I’ve uttered the phrase “they are focused on the wrong things” so often that I’ve now created an acronym. FOTWT, pronounced Fought-wit. FOTWT happens when bureauocracy takes hold. Before you breath a sigh of relief that you don’t work in a bureaucratic organization, keep reading. Bureaucracies are not just created by intention, some are allowed to evolve through more subtle means, such as through the culture of a company.
Last week, while in Paris, I was able to snag tickets to the Rolling Stones concert. What a thrill! That is until dealing with the Parisian system of public transport. Here’s the lowdown:
1. There was a strike by some transit workers. This is common in France, so I’m told and no one seems upset about it.
2. The Rolling Stones concert, which would bring 70,000 people to a common location and have them leaving said location nearly simultaneously, resulted in no increase in the number of trains going to or from the stadium.
3. Access to the stadium by car, taxi, bus, etc. is very limited due to PPP (pitifully poor planning).
4. The transport folks did not extend the hours for train runs. They metro shuts down at 2 am, period.
5. The police, who were finally visible on the metro platform, encouraged people to cram onto the trains yelling that the trains would stop at 2am. Yes, the police were encouraging a group of people who were growing more desperate by the minute to push and shove one another.
6. The transit system shut down at 2am leaving hundreds of people stranded on the train platform.
The transit system did indeed run the metro to and from the stadium where the concert was held. They did stay open as long as promised. That’s it. Despite the predictable debacle, they made no adjustments.
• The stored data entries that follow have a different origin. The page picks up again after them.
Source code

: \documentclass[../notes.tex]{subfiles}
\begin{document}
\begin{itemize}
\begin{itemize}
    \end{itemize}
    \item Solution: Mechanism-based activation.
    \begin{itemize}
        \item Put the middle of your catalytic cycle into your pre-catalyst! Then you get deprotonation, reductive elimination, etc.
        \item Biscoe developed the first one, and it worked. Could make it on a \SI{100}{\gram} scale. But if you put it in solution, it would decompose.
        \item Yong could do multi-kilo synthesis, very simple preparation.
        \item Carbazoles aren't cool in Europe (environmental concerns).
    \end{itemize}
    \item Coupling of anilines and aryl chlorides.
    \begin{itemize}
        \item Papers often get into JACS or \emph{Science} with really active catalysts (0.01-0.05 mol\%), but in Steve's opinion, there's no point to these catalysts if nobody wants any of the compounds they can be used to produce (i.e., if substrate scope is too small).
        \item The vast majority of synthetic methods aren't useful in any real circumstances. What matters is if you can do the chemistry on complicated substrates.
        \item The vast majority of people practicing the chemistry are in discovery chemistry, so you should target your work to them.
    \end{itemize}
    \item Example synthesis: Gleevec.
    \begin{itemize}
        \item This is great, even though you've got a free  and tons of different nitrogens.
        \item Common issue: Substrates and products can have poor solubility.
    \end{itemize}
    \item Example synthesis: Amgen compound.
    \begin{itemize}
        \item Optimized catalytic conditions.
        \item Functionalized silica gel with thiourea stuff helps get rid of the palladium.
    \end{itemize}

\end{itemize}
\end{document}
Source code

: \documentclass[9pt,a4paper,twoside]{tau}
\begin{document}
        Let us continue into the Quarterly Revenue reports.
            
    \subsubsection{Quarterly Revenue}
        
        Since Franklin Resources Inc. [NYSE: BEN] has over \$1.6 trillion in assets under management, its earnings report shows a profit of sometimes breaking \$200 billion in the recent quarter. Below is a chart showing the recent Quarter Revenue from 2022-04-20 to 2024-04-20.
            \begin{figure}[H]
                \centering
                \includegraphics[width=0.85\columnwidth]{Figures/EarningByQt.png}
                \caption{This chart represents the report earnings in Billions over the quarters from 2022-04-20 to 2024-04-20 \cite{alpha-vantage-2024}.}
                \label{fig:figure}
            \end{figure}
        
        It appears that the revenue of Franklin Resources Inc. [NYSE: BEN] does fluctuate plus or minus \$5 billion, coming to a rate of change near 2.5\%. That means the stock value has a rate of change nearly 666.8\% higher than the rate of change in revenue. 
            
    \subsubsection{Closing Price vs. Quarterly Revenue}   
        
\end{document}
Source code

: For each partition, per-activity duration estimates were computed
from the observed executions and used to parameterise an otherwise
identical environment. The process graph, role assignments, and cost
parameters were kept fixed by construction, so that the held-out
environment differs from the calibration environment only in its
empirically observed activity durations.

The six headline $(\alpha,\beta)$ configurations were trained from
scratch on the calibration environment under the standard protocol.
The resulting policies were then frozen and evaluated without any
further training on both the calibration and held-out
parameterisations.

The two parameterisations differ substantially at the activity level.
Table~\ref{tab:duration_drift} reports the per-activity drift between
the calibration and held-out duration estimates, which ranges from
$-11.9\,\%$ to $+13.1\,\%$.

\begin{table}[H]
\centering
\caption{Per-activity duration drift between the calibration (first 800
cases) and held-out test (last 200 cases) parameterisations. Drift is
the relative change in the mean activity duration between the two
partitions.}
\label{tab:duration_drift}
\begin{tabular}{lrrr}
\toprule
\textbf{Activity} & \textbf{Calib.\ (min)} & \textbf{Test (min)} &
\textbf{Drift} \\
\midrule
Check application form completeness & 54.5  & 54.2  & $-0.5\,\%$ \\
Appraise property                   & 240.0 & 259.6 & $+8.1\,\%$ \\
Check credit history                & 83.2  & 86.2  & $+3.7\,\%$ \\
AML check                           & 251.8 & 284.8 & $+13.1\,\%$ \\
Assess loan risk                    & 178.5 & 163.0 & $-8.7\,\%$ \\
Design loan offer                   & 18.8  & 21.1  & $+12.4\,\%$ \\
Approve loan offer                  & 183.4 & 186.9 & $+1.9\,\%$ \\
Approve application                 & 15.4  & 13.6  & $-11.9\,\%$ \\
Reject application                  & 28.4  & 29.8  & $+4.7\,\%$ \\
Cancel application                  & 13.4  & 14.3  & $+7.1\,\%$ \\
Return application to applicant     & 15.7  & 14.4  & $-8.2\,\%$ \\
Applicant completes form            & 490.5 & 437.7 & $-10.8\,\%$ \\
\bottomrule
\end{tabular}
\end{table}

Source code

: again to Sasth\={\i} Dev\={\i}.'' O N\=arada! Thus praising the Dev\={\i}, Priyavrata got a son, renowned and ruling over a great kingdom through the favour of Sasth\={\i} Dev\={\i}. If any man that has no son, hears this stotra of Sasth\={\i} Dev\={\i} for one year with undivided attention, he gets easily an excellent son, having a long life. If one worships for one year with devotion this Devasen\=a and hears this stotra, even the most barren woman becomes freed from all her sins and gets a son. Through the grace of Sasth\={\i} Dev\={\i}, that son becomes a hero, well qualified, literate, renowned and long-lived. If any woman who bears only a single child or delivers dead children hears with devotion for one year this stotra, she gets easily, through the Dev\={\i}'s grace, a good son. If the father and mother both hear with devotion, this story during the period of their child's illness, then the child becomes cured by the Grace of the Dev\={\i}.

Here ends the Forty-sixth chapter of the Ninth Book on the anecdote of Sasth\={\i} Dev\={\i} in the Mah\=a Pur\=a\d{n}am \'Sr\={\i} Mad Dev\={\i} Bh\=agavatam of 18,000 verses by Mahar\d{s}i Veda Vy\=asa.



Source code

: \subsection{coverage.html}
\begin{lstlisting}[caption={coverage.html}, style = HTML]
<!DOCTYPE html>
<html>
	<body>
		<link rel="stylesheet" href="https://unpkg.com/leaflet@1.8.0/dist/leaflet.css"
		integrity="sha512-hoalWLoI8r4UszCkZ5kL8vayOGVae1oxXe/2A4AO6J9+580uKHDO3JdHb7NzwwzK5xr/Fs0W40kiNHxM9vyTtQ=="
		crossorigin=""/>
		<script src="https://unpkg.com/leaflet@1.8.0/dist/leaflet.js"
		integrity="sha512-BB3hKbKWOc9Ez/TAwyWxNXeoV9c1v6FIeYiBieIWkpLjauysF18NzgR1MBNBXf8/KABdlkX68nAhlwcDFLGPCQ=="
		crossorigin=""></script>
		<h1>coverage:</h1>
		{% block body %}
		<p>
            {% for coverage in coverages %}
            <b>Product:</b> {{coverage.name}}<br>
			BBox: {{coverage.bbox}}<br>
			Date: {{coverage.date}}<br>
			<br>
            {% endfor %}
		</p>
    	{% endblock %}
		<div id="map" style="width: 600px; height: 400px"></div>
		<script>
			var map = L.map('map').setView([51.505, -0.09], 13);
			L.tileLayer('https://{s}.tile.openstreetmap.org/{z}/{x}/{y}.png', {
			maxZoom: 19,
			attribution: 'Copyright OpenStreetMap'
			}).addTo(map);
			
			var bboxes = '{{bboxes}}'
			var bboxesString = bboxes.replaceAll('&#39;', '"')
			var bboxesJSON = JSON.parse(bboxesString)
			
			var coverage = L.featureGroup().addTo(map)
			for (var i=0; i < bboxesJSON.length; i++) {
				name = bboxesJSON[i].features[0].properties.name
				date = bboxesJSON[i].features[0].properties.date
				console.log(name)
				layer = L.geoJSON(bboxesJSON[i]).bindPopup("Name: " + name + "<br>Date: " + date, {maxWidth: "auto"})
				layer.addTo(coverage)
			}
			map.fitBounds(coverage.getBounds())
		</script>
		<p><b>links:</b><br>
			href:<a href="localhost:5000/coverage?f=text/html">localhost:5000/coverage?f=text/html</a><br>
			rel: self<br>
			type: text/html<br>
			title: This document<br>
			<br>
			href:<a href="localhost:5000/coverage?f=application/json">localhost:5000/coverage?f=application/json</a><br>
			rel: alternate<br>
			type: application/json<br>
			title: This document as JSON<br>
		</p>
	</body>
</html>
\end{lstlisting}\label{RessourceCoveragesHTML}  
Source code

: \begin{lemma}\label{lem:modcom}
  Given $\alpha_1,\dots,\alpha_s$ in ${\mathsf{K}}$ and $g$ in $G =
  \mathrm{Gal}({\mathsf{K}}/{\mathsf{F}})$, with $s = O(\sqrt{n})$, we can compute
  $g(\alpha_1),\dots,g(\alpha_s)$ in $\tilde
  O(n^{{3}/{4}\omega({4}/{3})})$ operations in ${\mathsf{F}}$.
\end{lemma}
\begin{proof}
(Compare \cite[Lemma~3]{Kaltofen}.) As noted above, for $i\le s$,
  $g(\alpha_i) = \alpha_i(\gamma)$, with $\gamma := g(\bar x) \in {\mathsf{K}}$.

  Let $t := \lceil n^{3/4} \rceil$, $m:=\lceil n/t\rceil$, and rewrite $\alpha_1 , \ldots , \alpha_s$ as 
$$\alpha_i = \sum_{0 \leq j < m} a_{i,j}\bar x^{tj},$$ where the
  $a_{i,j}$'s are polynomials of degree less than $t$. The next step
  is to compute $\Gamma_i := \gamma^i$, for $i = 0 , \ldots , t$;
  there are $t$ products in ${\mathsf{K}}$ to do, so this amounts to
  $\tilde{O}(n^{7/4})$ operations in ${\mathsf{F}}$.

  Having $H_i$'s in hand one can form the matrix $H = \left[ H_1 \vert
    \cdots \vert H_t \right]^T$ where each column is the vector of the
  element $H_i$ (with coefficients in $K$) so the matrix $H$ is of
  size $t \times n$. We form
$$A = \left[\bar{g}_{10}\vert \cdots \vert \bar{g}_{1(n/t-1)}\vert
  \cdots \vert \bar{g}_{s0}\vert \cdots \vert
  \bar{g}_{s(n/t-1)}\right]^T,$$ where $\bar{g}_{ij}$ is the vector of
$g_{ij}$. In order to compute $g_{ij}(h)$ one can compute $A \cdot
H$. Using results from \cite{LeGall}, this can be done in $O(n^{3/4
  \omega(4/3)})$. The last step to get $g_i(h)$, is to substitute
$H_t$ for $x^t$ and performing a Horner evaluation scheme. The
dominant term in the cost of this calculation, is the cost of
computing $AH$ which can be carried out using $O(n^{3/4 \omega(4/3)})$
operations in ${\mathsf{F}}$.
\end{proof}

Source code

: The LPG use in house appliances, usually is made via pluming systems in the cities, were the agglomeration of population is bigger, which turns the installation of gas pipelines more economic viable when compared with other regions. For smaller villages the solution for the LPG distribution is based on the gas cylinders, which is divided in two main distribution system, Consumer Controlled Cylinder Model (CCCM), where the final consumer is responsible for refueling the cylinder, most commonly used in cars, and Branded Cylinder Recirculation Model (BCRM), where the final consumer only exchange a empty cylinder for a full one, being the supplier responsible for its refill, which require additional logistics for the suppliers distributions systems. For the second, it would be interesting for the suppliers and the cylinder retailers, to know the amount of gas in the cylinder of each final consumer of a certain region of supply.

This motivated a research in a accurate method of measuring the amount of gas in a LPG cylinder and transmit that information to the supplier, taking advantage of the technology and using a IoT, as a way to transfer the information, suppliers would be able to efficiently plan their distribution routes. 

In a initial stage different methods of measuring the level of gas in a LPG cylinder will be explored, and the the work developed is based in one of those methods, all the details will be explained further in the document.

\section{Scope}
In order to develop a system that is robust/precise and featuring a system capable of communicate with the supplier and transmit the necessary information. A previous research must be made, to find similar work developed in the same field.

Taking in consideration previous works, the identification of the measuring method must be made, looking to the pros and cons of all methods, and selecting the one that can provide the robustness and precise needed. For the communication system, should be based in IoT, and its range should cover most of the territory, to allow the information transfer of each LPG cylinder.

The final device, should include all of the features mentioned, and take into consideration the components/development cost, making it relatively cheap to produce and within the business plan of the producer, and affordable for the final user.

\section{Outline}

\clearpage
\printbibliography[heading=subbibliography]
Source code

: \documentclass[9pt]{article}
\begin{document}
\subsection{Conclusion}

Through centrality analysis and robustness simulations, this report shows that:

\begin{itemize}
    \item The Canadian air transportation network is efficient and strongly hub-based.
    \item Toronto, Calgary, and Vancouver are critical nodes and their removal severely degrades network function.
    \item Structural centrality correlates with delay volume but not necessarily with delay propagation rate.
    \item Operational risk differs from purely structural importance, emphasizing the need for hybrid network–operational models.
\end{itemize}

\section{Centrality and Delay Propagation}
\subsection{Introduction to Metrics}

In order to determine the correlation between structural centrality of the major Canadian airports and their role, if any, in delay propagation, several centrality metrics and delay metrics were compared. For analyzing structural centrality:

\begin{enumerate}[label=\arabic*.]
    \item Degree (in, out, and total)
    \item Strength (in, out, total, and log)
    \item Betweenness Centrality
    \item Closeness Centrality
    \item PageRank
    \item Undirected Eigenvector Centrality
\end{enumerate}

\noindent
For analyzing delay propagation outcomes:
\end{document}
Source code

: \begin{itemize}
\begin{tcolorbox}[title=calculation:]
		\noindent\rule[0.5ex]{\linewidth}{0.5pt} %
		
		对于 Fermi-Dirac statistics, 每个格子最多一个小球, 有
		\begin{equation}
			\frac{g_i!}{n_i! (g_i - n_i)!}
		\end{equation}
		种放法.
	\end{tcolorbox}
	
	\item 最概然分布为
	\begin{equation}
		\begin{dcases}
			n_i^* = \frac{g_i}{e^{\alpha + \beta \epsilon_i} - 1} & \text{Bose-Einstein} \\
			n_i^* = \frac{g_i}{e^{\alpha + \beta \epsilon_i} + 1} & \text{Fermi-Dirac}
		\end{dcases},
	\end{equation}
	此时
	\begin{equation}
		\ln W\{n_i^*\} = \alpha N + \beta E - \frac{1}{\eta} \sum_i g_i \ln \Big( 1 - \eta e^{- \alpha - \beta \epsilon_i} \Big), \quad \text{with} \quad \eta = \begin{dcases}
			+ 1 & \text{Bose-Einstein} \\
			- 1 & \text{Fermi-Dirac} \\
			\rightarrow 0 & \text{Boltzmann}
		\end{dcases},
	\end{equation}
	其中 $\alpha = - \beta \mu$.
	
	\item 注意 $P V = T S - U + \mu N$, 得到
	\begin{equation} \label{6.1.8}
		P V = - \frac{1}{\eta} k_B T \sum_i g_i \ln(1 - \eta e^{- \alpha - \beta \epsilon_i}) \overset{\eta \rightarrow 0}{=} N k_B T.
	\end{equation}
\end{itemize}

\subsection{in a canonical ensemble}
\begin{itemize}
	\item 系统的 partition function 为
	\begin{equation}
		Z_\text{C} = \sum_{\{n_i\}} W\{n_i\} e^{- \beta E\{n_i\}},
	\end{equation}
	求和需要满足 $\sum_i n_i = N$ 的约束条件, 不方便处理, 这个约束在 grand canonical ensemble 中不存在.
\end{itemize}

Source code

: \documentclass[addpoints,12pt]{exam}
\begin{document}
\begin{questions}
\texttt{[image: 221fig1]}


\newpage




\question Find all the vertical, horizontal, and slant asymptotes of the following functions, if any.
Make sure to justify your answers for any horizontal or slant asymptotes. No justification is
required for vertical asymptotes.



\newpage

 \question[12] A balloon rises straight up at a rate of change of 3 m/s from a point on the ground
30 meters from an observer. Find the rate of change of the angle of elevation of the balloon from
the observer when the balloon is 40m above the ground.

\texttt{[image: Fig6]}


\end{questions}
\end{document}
Despite the misery and inconvenience to hundreds of people, they shut down. Faced with hundreds of desperate people, even the police focused exclusively on warning people about the last train. Safety? Nah, not a concern. The police themselves boarded the last train and left the stadium station.
Focused on the wrong things and utterly oblivious.
Anyone who has ever set in motion a series of measures or indicators knows that there are unintended consequences. You can’t avoid it so you pay attention to outcomes and make adjustments. That is if you have a shred of motivation.